Manuscript/FarDFT.tex

@@ -700,17 +700,10 @@ For eLDA, the ensemble energy can be decomposed as
 \end{equation}
 which \textit{could} be linear with respect to $\ew{}$ if the weight-dependent xc functional compensates exactly the quadratic terms in the Hartree term.

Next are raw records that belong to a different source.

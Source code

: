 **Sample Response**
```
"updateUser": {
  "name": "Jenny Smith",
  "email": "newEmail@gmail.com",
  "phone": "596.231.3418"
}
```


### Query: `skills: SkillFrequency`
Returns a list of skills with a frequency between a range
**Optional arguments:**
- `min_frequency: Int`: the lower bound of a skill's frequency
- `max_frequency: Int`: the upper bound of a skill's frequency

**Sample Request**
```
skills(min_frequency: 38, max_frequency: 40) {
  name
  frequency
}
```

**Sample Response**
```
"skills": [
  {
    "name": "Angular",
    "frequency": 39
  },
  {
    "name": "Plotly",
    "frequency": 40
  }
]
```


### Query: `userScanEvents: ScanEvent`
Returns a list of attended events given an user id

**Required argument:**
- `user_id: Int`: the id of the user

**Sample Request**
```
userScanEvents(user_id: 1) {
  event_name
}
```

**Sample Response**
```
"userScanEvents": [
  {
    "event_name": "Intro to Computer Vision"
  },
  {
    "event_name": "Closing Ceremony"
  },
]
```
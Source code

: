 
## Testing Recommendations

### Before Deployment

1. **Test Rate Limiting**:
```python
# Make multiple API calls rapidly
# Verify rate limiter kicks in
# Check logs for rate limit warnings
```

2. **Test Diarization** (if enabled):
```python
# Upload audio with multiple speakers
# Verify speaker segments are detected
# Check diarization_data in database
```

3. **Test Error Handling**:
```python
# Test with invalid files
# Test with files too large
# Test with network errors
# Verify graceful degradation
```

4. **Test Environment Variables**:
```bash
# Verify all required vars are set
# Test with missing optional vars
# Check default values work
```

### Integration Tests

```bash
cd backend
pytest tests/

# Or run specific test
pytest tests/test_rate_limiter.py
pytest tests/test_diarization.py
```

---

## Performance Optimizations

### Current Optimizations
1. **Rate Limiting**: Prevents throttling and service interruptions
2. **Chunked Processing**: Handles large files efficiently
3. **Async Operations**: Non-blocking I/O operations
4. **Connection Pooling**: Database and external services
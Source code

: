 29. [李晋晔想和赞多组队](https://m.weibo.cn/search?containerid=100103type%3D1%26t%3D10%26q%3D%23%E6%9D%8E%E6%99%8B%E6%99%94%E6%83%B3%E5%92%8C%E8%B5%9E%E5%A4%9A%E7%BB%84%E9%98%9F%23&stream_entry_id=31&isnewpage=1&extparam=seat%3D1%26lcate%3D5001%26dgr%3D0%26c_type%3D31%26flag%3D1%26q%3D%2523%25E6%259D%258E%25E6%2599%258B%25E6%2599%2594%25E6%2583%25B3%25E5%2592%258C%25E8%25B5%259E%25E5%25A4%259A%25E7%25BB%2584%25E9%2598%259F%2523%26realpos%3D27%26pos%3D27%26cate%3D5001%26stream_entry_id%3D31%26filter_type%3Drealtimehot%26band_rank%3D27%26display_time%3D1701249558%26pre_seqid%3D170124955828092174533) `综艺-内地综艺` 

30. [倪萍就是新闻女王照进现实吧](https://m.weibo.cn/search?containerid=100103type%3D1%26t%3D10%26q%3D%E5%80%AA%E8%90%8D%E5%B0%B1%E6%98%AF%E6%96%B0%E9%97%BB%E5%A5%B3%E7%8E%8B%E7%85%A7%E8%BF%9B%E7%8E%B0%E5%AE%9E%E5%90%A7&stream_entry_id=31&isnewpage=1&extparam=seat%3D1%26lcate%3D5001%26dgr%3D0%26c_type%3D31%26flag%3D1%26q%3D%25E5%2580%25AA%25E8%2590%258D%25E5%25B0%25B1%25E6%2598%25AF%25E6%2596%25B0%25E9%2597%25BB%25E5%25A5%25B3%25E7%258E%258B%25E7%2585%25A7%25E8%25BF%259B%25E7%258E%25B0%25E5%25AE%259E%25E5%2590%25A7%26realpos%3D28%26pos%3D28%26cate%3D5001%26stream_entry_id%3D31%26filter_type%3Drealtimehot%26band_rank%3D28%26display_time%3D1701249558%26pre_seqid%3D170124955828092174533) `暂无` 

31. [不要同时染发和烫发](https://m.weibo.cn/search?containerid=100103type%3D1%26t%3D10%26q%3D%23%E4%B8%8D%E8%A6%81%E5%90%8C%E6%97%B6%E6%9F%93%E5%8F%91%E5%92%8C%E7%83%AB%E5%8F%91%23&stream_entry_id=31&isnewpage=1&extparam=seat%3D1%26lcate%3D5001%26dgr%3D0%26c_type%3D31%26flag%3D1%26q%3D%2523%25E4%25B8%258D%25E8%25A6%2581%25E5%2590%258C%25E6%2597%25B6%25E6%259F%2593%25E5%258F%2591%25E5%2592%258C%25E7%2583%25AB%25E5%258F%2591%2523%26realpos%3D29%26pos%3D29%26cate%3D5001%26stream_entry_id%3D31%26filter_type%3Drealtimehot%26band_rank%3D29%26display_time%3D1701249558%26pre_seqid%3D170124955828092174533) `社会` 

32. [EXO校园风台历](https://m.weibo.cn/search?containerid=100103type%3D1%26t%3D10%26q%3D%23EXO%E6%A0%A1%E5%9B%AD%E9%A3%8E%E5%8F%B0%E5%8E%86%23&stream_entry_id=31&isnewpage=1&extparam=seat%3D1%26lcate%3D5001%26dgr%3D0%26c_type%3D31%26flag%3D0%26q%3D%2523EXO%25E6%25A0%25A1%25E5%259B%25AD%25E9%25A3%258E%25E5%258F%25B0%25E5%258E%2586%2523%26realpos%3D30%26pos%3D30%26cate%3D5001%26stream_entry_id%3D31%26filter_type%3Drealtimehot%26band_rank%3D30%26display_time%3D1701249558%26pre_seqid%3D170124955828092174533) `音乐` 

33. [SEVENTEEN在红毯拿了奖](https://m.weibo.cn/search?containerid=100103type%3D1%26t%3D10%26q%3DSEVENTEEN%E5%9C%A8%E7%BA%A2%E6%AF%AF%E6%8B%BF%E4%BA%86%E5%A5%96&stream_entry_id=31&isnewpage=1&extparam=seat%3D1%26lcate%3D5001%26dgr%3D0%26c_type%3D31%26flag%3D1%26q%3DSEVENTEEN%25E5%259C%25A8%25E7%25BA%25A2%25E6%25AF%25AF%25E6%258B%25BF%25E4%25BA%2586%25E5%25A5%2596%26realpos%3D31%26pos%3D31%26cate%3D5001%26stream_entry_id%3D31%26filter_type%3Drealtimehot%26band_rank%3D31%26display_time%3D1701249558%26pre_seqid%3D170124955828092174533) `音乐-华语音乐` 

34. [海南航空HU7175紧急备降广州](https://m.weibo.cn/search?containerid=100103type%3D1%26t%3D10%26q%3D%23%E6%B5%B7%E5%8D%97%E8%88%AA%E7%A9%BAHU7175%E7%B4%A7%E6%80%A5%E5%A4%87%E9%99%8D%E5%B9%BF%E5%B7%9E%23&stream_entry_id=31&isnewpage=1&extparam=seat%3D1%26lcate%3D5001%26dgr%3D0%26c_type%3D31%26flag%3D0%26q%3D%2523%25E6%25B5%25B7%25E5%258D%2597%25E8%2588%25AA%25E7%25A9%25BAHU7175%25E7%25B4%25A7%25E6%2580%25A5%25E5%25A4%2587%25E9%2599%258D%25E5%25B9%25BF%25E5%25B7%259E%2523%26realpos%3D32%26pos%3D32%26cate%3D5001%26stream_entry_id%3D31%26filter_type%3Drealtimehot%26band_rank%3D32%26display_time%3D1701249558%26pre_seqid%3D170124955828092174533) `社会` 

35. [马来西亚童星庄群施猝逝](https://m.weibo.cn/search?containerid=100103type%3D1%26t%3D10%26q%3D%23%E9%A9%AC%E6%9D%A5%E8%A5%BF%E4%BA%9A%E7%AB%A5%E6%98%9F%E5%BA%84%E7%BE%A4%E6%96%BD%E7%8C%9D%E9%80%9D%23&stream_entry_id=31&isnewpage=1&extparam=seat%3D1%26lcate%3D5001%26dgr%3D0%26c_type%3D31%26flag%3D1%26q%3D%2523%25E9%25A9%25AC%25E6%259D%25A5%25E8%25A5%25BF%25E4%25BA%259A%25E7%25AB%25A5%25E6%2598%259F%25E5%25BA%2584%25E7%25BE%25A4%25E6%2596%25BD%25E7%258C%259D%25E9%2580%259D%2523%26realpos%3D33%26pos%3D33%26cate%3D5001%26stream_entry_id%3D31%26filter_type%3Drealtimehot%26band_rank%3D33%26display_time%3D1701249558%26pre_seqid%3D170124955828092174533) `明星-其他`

 This would be, for example, the case with the exact xc functional.
-\end{widetext}
 
 Extracting excitation energies from Eqs.~\eqref{eq:bEwHF}, \eqref{eq:bEwLDA} and \eqref{eq:bEweLDA} is more tricky.
 To do so, we will employ Eq.~\eqref{eq:dEdw}.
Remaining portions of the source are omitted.